COVID-19: consumo de energia no mercado livre se aproxima dos mesmos níveis de 2019

jul, 2020

Nos 10 primeiros dias de julho, Ambiente de Contratação Livre (ACL) verificou queda de apenas 0,5% na comparação anual, aponta CCEE

O consumo de energia no Brasil apresentou retração média de 4,1% nos 10 primeiros dias de julho, frente ao mesmo período do ano passado. O resultado reflete a retomada gradual das atividades em várias partes do país.

De acordo com o mais recente estudo da Câmara de Comercialização de Energia Elétrica – CCEE, o mercado regulado apresentou retração de 5,8%, enquanto o livre teve redução de apenas 0,5%, praticamente recuperando a demanda verificada um ano antes.

Para efeitos de comparação, em abril, mês em que houve a maior queda, devido às medidas de combate ao novo coronavírus, a retração da demanda chegou a 12,1% no Sistema Interligado Nacional – SIN, com diminuição de 11,5% no mercado regulado e de 13,6% no livre.

Quando se compara a média de consumo de todo o período de isolamento (21/03 a 10/07) com a média dos 20 dias imediatamente anteriores às medidas restritivas (01/03 a 20/03), a redução no SIN é de 14,3%, o que corresponde a uma diminuição de 13,9% no ACR e de 15,0% no ACL.

Os dados são preliminares e levam em conta o consumo total do mercado cativo, em que o consumidor compra energia diretamente das distribuidoras, e do livre, que permite a escolha do fornecedor e a negociação de condições contratuais. Além disso, o estudo não considera os dados de Roraima, único estado não interligado ao sistema elétrico nacional.
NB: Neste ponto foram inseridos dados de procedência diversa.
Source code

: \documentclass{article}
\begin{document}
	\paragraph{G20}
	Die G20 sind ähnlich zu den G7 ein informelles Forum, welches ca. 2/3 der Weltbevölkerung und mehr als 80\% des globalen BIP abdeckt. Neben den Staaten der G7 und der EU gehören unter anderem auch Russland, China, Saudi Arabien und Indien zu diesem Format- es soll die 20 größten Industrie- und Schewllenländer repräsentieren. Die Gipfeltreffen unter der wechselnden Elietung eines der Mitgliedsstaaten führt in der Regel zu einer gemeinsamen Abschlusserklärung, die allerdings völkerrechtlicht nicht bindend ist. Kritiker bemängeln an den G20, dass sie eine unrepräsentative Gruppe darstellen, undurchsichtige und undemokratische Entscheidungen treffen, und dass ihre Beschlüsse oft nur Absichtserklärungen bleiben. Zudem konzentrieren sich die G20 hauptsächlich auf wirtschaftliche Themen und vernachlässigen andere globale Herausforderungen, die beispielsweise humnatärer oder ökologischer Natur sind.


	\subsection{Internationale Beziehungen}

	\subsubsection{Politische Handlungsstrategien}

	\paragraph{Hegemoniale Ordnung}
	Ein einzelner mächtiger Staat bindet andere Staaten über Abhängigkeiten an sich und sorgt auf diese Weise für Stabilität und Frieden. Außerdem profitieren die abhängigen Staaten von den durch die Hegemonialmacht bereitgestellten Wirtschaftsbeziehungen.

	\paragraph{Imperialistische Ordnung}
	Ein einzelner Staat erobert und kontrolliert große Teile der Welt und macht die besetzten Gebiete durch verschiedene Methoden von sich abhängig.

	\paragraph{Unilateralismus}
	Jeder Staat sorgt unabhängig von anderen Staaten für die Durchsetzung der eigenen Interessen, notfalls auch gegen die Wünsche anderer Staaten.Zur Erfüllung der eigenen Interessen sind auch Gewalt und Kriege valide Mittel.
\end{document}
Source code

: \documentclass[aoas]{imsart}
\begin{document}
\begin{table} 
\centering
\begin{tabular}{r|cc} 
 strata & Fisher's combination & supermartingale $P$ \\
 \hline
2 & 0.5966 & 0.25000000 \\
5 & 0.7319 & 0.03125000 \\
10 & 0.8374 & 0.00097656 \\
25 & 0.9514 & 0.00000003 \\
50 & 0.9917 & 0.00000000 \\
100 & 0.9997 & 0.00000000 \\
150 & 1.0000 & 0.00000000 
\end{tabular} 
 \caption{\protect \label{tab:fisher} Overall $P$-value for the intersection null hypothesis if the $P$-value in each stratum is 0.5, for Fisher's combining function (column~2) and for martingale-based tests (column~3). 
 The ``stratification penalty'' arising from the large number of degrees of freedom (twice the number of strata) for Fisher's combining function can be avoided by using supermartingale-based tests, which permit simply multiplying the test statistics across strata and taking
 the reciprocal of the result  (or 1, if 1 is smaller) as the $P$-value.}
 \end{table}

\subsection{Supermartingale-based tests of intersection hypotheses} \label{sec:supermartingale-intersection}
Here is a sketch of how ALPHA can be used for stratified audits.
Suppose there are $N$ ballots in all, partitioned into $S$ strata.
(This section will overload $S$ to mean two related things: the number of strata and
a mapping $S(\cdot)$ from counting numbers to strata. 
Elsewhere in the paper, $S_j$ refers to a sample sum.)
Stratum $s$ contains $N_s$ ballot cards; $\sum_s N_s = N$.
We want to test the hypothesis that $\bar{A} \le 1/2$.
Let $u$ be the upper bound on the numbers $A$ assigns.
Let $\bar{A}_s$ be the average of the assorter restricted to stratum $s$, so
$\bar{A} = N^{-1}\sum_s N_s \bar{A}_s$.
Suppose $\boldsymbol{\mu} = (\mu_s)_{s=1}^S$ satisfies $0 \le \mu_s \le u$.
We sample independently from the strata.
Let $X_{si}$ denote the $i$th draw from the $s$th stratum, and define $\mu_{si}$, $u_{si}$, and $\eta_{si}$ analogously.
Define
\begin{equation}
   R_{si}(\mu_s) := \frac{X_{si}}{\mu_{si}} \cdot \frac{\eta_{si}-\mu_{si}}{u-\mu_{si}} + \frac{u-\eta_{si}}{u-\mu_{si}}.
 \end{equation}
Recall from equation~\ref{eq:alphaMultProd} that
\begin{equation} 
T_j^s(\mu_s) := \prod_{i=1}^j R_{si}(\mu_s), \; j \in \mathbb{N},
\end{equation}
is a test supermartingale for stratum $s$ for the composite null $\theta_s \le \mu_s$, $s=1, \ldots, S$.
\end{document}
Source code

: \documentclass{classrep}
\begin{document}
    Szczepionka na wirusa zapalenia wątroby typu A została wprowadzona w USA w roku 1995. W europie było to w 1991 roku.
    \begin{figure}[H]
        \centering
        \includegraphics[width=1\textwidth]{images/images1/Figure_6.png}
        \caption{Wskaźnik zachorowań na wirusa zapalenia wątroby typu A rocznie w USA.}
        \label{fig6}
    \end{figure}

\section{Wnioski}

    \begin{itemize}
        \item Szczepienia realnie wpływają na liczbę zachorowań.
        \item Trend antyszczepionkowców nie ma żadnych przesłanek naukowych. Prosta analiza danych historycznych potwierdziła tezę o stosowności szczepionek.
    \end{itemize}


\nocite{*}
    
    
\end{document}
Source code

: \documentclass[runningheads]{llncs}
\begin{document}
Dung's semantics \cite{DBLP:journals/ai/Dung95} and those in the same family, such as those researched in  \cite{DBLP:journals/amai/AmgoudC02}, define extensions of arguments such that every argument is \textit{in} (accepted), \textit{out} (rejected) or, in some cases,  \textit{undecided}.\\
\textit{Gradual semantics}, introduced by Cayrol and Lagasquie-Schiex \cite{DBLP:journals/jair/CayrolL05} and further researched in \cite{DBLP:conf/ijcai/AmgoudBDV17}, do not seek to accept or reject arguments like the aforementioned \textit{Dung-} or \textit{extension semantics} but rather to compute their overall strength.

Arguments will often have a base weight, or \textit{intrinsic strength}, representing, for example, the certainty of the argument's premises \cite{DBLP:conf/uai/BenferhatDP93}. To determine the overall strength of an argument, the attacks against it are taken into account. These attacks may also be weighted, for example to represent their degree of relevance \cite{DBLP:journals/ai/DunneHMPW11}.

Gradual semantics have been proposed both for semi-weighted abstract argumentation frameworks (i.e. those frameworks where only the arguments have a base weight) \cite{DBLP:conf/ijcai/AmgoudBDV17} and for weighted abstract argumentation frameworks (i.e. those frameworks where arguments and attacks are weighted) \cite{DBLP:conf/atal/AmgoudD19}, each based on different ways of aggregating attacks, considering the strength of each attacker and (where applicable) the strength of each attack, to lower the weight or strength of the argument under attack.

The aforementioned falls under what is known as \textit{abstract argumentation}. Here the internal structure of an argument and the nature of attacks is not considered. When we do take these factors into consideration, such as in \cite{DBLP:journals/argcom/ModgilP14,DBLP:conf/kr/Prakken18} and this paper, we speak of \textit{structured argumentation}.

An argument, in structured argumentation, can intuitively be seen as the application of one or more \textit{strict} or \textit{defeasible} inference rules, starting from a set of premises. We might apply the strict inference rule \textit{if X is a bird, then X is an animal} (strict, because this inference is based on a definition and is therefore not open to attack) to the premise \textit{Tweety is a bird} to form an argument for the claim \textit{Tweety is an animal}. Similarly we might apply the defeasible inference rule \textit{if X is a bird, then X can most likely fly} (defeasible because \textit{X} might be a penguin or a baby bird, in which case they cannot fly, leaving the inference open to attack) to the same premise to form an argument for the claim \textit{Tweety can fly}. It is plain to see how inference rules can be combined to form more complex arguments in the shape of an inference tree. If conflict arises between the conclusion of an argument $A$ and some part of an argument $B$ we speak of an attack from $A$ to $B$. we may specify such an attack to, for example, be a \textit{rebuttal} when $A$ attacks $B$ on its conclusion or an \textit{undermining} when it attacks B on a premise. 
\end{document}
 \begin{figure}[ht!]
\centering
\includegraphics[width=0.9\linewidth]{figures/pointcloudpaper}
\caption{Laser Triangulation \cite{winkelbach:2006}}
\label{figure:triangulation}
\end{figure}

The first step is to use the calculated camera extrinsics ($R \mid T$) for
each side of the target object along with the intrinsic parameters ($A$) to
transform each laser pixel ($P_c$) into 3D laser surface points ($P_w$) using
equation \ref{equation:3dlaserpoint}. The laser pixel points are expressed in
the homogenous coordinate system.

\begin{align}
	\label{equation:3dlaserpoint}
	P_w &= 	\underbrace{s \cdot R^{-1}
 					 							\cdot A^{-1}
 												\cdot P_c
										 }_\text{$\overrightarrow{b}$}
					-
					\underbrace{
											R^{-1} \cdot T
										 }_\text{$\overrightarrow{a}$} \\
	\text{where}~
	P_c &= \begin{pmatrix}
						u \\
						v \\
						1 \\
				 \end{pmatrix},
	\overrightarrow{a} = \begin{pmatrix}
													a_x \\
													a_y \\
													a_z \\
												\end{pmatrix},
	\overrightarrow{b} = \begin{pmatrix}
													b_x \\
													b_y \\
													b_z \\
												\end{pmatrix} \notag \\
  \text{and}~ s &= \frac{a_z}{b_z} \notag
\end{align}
Para mais detalhes sobre o panorama recente do setor de energia, consulte a nova ferramenta online da CCEE, que apresenta análises do consumo em base diária, permitindo filtros por ambiente de contratação, submercado, unidade federativa e por ramo de atividade.

Ramos de atividade

Com relação à demanda de energia por ramo de atividade, o resultado de 1º a 10 de julho permanece menor do que o do mesmo período do ano passado para a maioria das atividades, mas os percentuais refletem a tendência de desaceleração da trajetória de queda.

Já expurgados os efeitos de migrações para o mercado livre, o setor de serviços (-27%), a indústria automotiva (-19%) e o segmento têxtil (-19%) foram os que apresentaram as maiores reduções na comparação anual. Outros três setores mostram aumento da demanda na comparação anual e um segmento, o de metalurgia, apresentou estabilidade.

Análise regional

A CCEE analisou ainda o desempenho do consumo de energia elétrica dos estados, comparando a média de todo o período de isolamento (21/03 a 10/07) com os mesmos dias de 2019. O levantamento indica que o Rio de Janeiro continua sendo o estado que apresentou maior queda, de 14%, seguido pelo Espírito Santo, com redução de 12%.

Três estados tiveram alta: Amapá (3%) e Maranhão (1%) – por causa da baixa redução no mercado regulado (distribuidoras) e da retomada de alguns setores da economia nestes estados – e o Pará, com 5%, resultado que ainda reflete a retomada da produção de uma indústria de alumínio que teve atividades paralisadas no ano passado.

Ao se analisar o desempenho por região geográfica, Rio de Janeiro lidera a queda no Sudeste. No Sul do país, os três estados apresentam o mesmo percentual de queda, de 9%, enquanto, no Centro-Oeste, a redução mais expressiva ocorreu no Distrito Federal (-7%). O Nordeste tem a Bahia como o estado com maior índice de redução (-10%). Na região Norte, a maior queda se deu no Acre, com -9%.